The Bronx is Learning

Content-rich curriculum drives achievement at Icahn Charter School
Second graders at Icahn Charter School 2 perform a play titled “The Odyssey” at the school’s end-of-year Core Knowledge
Second graders at Icahn Charter School 2 perform a play titled “The Odyssey” at the school’s end-of-year Core Knowledge Assembly Program, July 2015

Donald Trump could learn much about the beautiful culture and rich history of Mexico from the 1st graders in Angela Napoletano’s class at Icahn Charter School 3 in the South Bronx. The day I visited her class, students were busy working on a Diego Rivera–style mural, each section representing a unique aspect of Mexican culture. When I told them that I had traveled some in Mexico, the room exploded with curiosity.

“Have you been to Chichén Itzá?” one boy asked, jumping out of his seat. “Were you there on the Day of the Dead?” a girl excitedly inquired. Another boy, noticing the colorful striped skirt worn by school principal Marcy Glattstein, said, “Look, Mrs. Glattstein’s dress looks like a China poblana!” (a type of traditional Mexican dress). I nearly fainted when a girl correctly pronounced the ancient Aztec name for Mexico City, Tenochtitlán (tĕ-nōch-tē-tlän).

None of these children were Mexican or had ever been to Mexico. Yet these 6-year-olds knew more about our neighbors to the south than the majority of American adults, and possibly more than many Mexican adults. When I recounted this story to Jeff Litt, superintendent of Icahn’s network of seven charter schools, he was unsurprised. “Learning about history, other cultures, other countries—these subjects are fascinating to children,” Litt remarked.

Litt understands the importance of content-rich curriculum, especially for children from disadvantaged backgrounds. In the late 1980s, he was principal of one of New York’s most dysfunctional schools: P.S. 67, in the South Bronx. (The day before Litt arrived, a teacher was wounded in a shootout.) Litt renamed it the Mohegan School (after its street location) and fought hard to turn it around, replacing much of the teaching staff and rehabilitating the building.

But Litt’s breakthrough came two years later, when he attended a forum sponsored by the Center for Educational Innovation (CEI), then part of the Manhattan Institute. A featured speaker was the education scholar E. D. Hirsch, whose surprise bestseller Cultural Literacy had appeared a few years earlier. Litt was mesmerized as Hirsch explained how providing children with background knowledge on a wide variety of topics—history, literature, geography, science, art, and music—was key to building successful readers and learners.
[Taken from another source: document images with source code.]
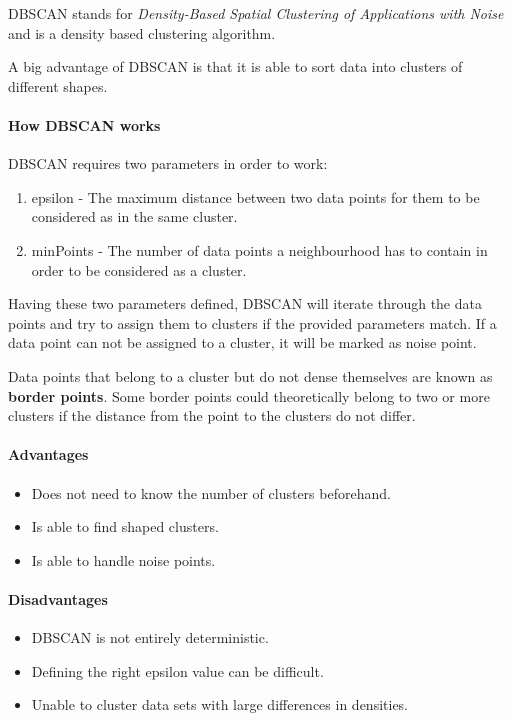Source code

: DBSCAN stands for \textit{Density-Based Spatial Clustering of Applications with Noise}
and is a density based clustering algorithm.

A big advantage of DBSCAN is that it is able to sort data into clusters
of different shapes.

\paragraph{How DBSCAN works}
DBSCAN requires two parameters in order to work:

\begin{enumerate}
    \item epsilon - The maximum distance between two data points for them to be considered as in the same cluster.
    \item minPoints - The number of data points a neighbourhood has to contain in order to be considered as a cluster.
\end{enumerate}

Having these two parameters defined, DBSCAN will iterate through the data points
and try to assign them to clusters if the provided parameters match.
If a data point can not be assigned to a cluster, it will be marked as noise point.

Data points that belong to a cluster but do not dense themselves are known as \textbf{border points}.
Some border points could theoretically belong to two or more clusters
if the distance from the point to the clusters do not differ.

\paragraph{Advantages}
\begin{itemize}
    \item Does not need to know the number of clusters beforehand.
    \item Is able to find shaped clusters.
    \item Is able to handle noise points.
\end{itemize}

\paragraph{Disadvantages}
\begin{itemize}
    \item DBSCAN is not entirely deterministic.
    \item Defining the right epsilon value can be difficult.
    \item Unable to cluster data sets with large differences in densities.
\end{itemize}

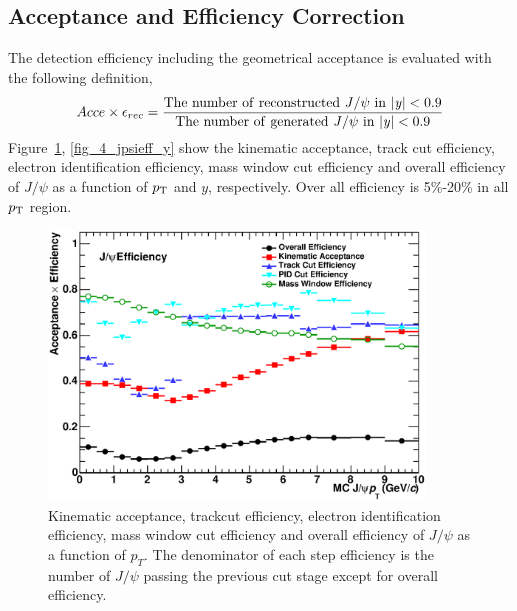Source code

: \subsection{Acceptance and Efficiency Correction}
\label{sec_4_correction}
The detection efficiency including the geometrical acceptance is evaluated with the following definition, 
\begin{equation}
  Acce\times \epsilon_{rec} = \frac{\rm{The~ number~ of~ reconstructed}~ \it{J/\psi} ~\rm{in}~ |\it{y}| < \rm{0.9}}{\rm{The~number~of~generated}~\it{J/\psi} ~\rm{in}~ |\it{y}| < \rm{0.9}}
\end{equation}
Figure~\ref{fig_4_jpsieff_pt}, \ref{fig_4_jpsieff_y} show the kinematic acceptance, track cut efficiency, electron identification efficiency, mass window cut efficiency and overall efficiency of $J/\psi$ as a function of $p_{\rm{T}}$ and $y$, respectively.
Over all efficiency is 5\%-20\% in all $p_{\rm{T}}$ region. 
\begin{figure}[!h]
  \centering
  \includegraphics[width=10cm]{chap4/figure/Correction/JpsiEff_pt_stepbystep_bin2.eps}	
  \caption{Kinematic acceptance, trackcut efficiency, electron identification efficiency, mass window cut efficiency and overall efficiency of $J/\psi$ as a function of $p_{T}$. The denominator of each step efficiency is the number of $J/\psi$ passing the previous cut stage except for overall efficiency. }
  \label{fig_4_jpsieff_pt}
\end{figure}
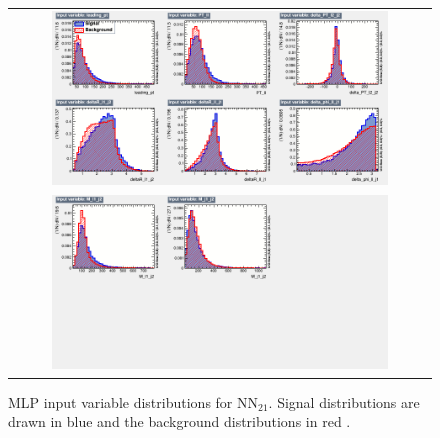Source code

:\begin{figure}[ht]
  \begin{center}
    \begin{tabular}{c}
      \includegraphics[width=0.82\textwidth]{figures/tW/fig/MVA/MLP_2j1b/var_1.png}\\
      \includegraphics[width=0.82\textwidth]{figures/tW/fig/MVA/MLP_2j1b/var_2.png}\\
    \end{tabular}
    \caption{MLP input variable distributions for NN$_{21}$. Signal distributions are drawn in blue and the background distributions in red \cite{CMS-AN-2017-132}.}
    \label{fig:input_var_2j1b}
  \end{center}
\end{figure}

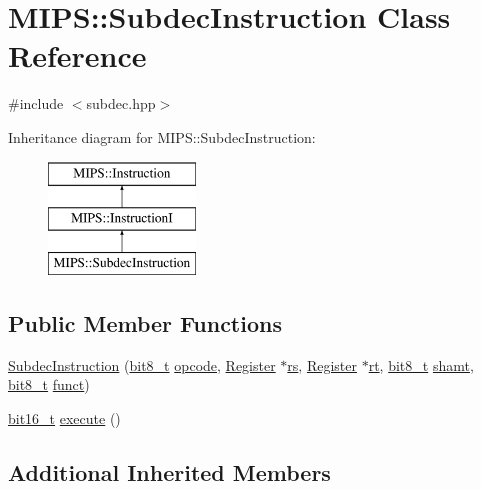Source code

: \hypertarget{classMIPS_1_1SubdecInstruction}{}\section{M\+I\+PS\+:\+:Subdec\+Instruction Class Reference}
\label{classMIPS_1_1SubdecInstruction}


{\ttfamily \#include $<$subdec.\+hpp$>$}

Inheritance diagram for M\+I\+PS\+:\+:Subdec\+Instruction\+:\begin{figure}[H]
\begin{center}
\leavevmode
\includegraphics[height=3.000000cm]{classMIPS_1_1SubdecInstruction}
\end{center}
\end{figure}
\subsection*{Public Member Functions}
\begin{DoxyCompactItemize}
\item 
\hyperlink{classMIPS_1_1SubdecInstruction_add4c367579966be84f60cf36d84ae332}{Subdec\+Instruction} (\hyperlink{core_8hpp_a6074bae122ae7b527864eec42c728c3c}{bit8\+\_\+t} \hyperlink{classMIPS_1_1Instruction_a45cc6808b5dde8a5d41067d148b55476}{opcode}, \hyperlink{classMIPS_1_1Register}{Register} $\ast$\hyperlink{classMIPS_1_1InstructionI_a2be191d5b3dce505e2e626ec02eb4d62}{rs}, \hyperlink{classMIPS_1_1Register}{Register} $\ast$\hyperlink{classMIPS_1_1InstructionI_add1db07a5c954f35271de8c8a5737487}{rt}, \hyperlink{core_8hpp_a6074bae122ae7b527864eec42c728c3c}{bit8\+\_\+t} \hyperlink{classMIPS_1_1InstructionI_aa9b6da37c374c2ec8d96448d341e5e7d}{shamt}, \hyperlink{core_8hpp_a6074bae122ae7b527864eec42c728c3c}{bit8\+\_\+t} \hyperlink{classMIPS_1_1InstructionI_a5c6efcbbd233a7447c1fe24ea0a1e558}{funct})
\item 
\hyperlink{core_8hpp_adc265a970bc35995b5879784bbb3f1b7}{bit16\+\_\+t} \hyperlink{classMIPS_1_1SubdecInstruction_a6d9e86774b950a584b60d9a48402af2a}{execute} ()
\end{DoxyCompactItemize}
\subsection*{Additional Inherited Members}


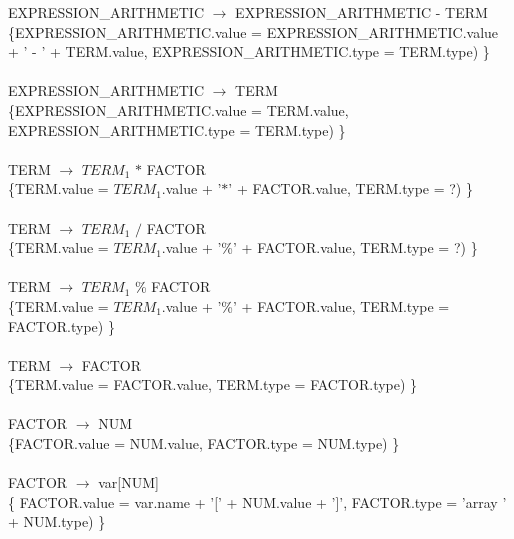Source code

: \documentclass[10pt,a4paper]{article}
\begin{document}
{{{EXPRESSION\_ARITHMETIC $\rightarrow$ EXPRESSION\_ARITHMETIC - TERM  \\

\{EXPRESSION\_ARITHMETIC.value =  EXPRESSION\_ARITHMETIC.value + ' - ' + TERM.value, EXPRESSION\_ARITHMETIC.type = TERM.type) \}  \\ \\


EXPRESSION\_ARITHMETIC $\rightarrow$ TERM \\

\{EXPRESSION\_ARITHMETIC.value = TERM.value, EXPRESSION\_ARITHMETIC.type = TERM.type) \}  \\ \\


TERM $\rightarrow$ $TERM_{1}$ $*$ FACTOR   \\

\{TERM.value = $TERM_{1}$.value + '$*$' + FACTOR.value, TERM.type = ?) \}  \\ \\


TERM $\rightarrow$ $TERM_{1}$ $/$ FACTOR   \\

\{TERM.value = $TERM_{1}$.value + '\%' + FACTOR.value, TERM.type = ?) \}  \\ \\


TERM $\rightarrow$ $TERM_{1}$ \% FACTOR  \\

\{TERM.value = $TERM_{1}$.value + '\%' + FACTOR.value, TERM.type = FACTOR.type) \}  \\ \\


TERM $\rightarrow$ FACTOR \\

\{TERM.value = FACTOR.value, TERM.type = FACTOR.type) \}  \\ \\


FACTOR $\rightarrow$ NUM   \\

\{FACTOR.value = NUM.value, FACTOR.type = NUM.type) \}  \\ \\


FACTOR $\rightarrow$ var[NUM]  \\ 

\{ FACTOR.value = var.name + '[' + NUM.value + ']', FACTOR.type = 'array ' + NUM.type) \}  \\ 
\\

}}}
\end{document}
“I was thunderstruck. He described exactly what I had always wanted: to offer kids a rich, broad knowledge of the world,” Litt recalls. Hirsch had recently launched the Core Knowledge Foundation to develop curricular material; Litt immediately decided that he wanted to employ the curriculum in his school. Hirsch referred him to Three Oaks Elementary in Fort Myers, Florida, the first school in the nation to implement Core Knowledge. When a Three Oaks administrator visited Mohegan, he told Litt that the curriculum wasn’t “well suited” for the school’s low-income, minority students. Undeterred, Litt decided to implement Core Knowledge anyway.
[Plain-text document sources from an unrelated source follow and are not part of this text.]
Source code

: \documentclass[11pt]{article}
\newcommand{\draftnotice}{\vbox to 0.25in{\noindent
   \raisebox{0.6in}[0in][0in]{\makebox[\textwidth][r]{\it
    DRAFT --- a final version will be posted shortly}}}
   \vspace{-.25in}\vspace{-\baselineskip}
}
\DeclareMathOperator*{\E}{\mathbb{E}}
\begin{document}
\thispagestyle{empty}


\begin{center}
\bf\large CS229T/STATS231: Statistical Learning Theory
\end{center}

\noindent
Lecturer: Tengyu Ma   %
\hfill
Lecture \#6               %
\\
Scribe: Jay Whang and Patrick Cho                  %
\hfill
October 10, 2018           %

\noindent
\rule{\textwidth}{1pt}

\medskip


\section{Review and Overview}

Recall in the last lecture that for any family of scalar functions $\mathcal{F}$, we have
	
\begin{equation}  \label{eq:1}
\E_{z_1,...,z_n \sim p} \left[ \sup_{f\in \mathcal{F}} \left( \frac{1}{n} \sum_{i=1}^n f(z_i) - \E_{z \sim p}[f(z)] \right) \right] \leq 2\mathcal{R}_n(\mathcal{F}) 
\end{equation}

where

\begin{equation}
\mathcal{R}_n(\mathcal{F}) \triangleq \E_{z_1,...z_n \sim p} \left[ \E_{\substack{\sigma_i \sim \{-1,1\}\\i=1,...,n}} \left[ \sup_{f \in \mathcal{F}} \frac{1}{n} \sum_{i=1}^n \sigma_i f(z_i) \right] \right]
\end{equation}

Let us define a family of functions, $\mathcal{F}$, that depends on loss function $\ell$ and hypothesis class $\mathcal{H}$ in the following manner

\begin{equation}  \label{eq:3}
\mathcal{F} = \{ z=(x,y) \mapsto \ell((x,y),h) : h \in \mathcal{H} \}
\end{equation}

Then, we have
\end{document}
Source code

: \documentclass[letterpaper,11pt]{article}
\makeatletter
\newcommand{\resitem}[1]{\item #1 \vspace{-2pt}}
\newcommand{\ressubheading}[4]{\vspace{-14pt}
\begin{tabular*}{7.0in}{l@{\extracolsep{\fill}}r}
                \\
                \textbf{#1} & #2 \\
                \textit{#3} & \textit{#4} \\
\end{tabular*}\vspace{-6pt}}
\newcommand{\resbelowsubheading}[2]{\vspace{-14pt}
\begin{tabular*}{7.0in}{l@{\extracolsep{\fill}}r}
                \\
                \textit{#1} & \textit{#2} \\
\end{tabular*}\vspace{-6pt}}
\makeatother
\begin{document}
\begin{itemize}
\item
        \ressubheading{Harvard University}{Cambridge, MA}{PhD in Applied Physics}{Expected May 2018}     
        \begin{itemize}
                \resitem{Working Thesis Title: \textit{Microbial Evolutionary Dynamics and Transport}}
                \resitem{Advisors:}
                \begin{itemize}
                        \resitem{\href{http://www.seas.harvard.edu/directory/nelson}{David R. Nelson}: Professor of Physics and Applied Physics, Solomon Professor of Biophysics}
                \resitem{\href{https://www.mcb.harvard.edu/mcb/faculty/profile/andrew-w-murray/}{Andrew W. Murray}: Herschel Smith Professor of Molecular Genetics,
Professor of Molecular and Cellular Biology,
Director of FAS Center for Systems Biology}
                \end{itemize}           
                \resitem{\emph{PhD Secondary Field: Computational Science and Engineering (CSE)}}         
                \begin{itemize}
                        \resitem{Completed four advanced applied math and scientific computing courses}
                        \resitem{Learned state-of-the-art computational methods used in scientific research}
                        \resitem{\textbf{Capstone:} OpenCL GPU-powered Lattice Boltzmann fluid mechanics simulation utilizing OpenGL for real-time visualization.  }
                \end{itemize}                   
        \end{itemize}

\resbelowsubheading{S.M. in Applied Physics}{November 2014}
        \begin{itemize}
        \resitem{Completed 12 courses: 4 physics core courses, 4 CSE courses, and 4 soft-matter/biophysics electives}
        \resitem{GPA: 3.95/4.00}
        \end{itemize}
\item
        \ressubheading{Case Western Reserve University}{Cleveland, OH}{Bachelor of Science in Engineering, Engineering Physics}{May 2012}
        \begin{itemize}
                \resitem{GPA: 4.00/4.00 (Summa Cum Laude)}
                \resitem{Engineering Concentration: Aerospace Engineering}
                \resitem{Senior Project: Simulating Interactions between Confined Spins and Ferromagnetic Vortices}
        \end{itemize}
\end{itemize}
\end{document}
The next year, Litt invited Hirsch to see how Core Knowledge was working in the South Bronx. Legendary New York educator Sy Fliegel, the longtime president of CEI, was there, too. “We stopped in a classroom where the music teacher was giving a lesson,” Fliegel recounts. “She played Beethoven’s Funeral March, and asked, ‘Who knows why Beethoven included a funeral march in this symphony?’ A little Puerto Rican girl, a 3rd grader, raised her hand and said, ‘Well, Napoleon had declared himself emperor, so Beethoven may have felt that democracy had died.’ After we picked up Don Hirsch off the floor, he declared Mohegan the national urban-center Core Knowledge model.”

Hirsch and Litt still hold each other in the highest regard. “Nobody in American education deserves recognition more than Jeff Litt,” Hirsch remarks. Meanwhile, Litt proclaims: “Don Hirsch is my hero.”

Icahn Superintendent Jeff Litt (left) employs the curricular material developed by E. D. Hirsch (center) at the network of charter schools founded by Carl and Gail Icahn (right).
Icahn Superintendent Jeff Litt (left) employs the curricular material developed by E. D. Hirsch (center) at the network of charter schools founded by Carl and Gail Icahn (right).

Breaking Cycles of Poverty

In the 1980s, billionaire financier Carl Icahn and his wife, Gail, opened Icahn House, a large transitional-housing facility in the South Bronx, then and now the country’s poorest congressional district. “Through our work at Icahn House, it became clear that you can’t break cycles of poverty if kids don’t get a high-quality education,” Gail Icahn says. “As soon as Governor Pataki got the charter law through, we decided to open a school.”

Fliegel introduced Litt to the Icahns, and Litt helped write the charter application. In 2001, the Icahns asked him to be principal of the new school and gave him great freedom in designing it. Litt again used the Core Knowledge curriculum, and he hired the best teachers he knew. A modular-construction company built the school on land the Icahns had purchased across from their housing facility. “The school came over the George Washington Bridge on twenty-two tractor-trailers,” Litt recalls. In September 2001, the school opened as one of the first charters in New York State.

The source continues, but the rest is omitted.